Commenting for VHIO Communications Sandra observed, “This makes it more difficult for drugs whose mechanism of action is based on inducing DNA damage to access tumor DNA, and consequently causes resistance to this type of treatment.”
They also discovered that LOXL2 inhibition could prevent chromatin compaction from occurring. This is particularly relevant since this compaction seems to frequently occur in TNBC, which hinders therapies from accessing the nucleus of cancer cells. “While this occurs in other types of breast cancer, we’ve found that in those patients with the triple-negative subtype who show most resistance to conventional therapies, LOXL2 is present in high quantities, suggesting its role as a mechanism of resistance,” explained Sandra, Corresponding Author of this research.
Inhibiting LOXL2
Although only tested thus far in cell lines and patient-derived xenografts (PDXs), their data suggest that inhibition of LOXL2 in combination with conventional chemotherapy could significantly improve the treatment of TNBC.
In order to pursue this current line of research and, in the absence of any LOXL2 inhibitor, Sandra’s team used azacitidine, an agent which drives DNA demethylation and cranks it open. While this mechanism is not related in any way to LOXL2, it is similar in terms of chromatin decompaction.
“The possible development of a specific agent to act against the nuclear activity of LOXL2 would enable us to target and tackle the origin of the problem as well as ultimately improve outcomes for these patients,” she concluded.
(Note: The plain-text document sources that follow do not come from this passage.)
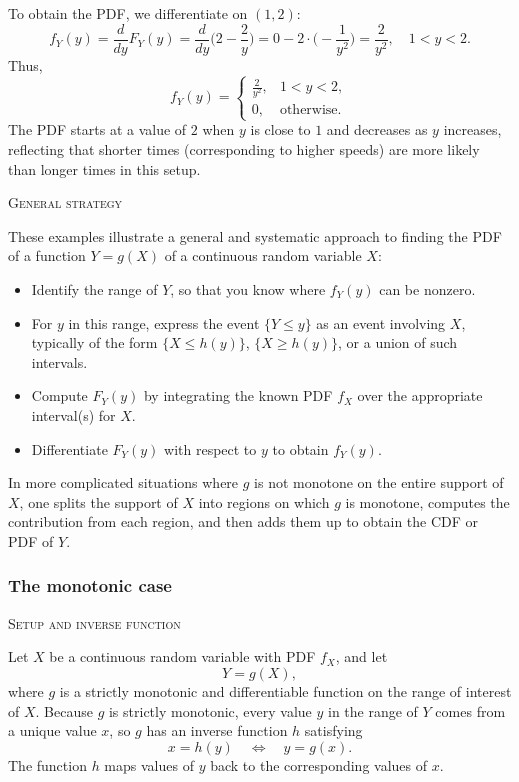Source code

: To obtain the PDF, we differentiate on \((1,2)\):
\[
f_Y(y)
=
\frac{d}{dy}F_Y(y)
=
\frac{d}{dy}\Big(2 - \frac{2}{y}\Big)
=
0 - 2\cdot\Big(-\frac{1}{y^{2}}\Big)
=
\frac{2}{y^{2}},
\quad 1<y<2.
\]
Thus,
\[
f_Y(y)
=
\begin{cases}
\displaystyle \frac{2}{y^{2}}, & 1<y<2,\\[4pt]
0, & \text{otherwise}.
\end{cases}
\]
The PDF starts at a value of \(2\) when \(y\) is close to \(1\) and decreases as \(y\) increases, reflecting that shorter times (corresponding to higher speeds) are more likely than longer times in this setup.

\textsc{General strategy}

These examples illustrate a general and systematic approach to finding the PDF of a function \(Y = g(X)\) of a continuous random variable \(X\):
\begin{itemize}
\item Identify the range of \(Y\), so that you know where \(f_Y(y)\) can be nonzero.  
\item For \(y\) in this range, express the event \(\{Y \le y\}\) as an event involving \(X\), typically of the form \(\{X \le h(y)\}\), \(\{X \ge h(y)\}\), or a union of such intervals.  
\item Compute \(F_Y(y)\) by integrating the known PDF \(f_X\) over the appropriate interval(s) for \(X\).  
\item Differentiate \(F_Y(y)\) with respect to \(y\) to obtain \(f_Y(y)\).  
\end{itemize}
In more complicated situations where \(g\) is not monotone on the entire support of \(X\), one splits the support of \(X\) into regions on which \(g\) is monotone, computes the contribution from each region, and then adds them up to obtain the CDF or PDF of \(Y\).


\subsubsection{The monotonic case}

\textsc{Setup and inverse function}

Let \(X\) be a continuous random variable with PDF \(f_X\), and let
\[
Y = g(X),
\]
where \(g\) is a strictly monotonic and differentiable function on the range of interest of \(X\).  
Because \(g\) is strictly monotonic, every value \(y\) in the range of \(Y\) comes from a unique value \(x\), so \(g\) has an inverse function \(h\) satisfying
\[
x = h(y)
\quad\Longleftrightarrow\quad
y = g(x).
\]
The function \(h\) maps values of \(y\) back to the corresponding values of \(x\).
This study was carried out in collaboration with investigators at the Universitat Pompeu Fabra (UPF – Barcelona), including David Andreu, the Department of Experimental Sciences and Health, Travis Stracker from the Institute for Research in Biomedicine (IRB – Barcelona), and VHIO´s Growth Factors Group led by Joaquín Arribas, Co-Program Director of Preclinical & Translational Research at VHIO, ICREA Professor, and Scientific Director of the Spanish CIBERONC Network of Biomedical Research Centres in Cancer.
Sandra Peiró’s Lab is mainly supported by funding received from ”la Caixa” and the Fero Foundation. This particular line of research was also supported by other funding entities including the Instituto Salud Carlos III (ISCIII), Fundació de La Marató de TV3, and the Spanish Association against Cancer (Asociación Española Contra el Cáncer – AECC).
###
Reference:
* Cebrià-Costa JP, Pascual-Reguant L, Gonzalez-Perez A, Serra-Bardenys G, Querol J, Cosín M, Verde G, Cigliano RA, Sanseverino W, Segura-Bayona S, Iturbide A, Andreu D, Nuciforo P, Bernado-Morales C, Rodilla V, Arribas J, Yelamos J, de Herreros AG, Stracker TH, Peiró S. LOXL2-mediated H3K4 oxidation reduces chromatin accessibility in triple-negative breast cancer cells.Oncogene. 2019 Aug 28. doi: 10.1038/s41388-019-0969-1.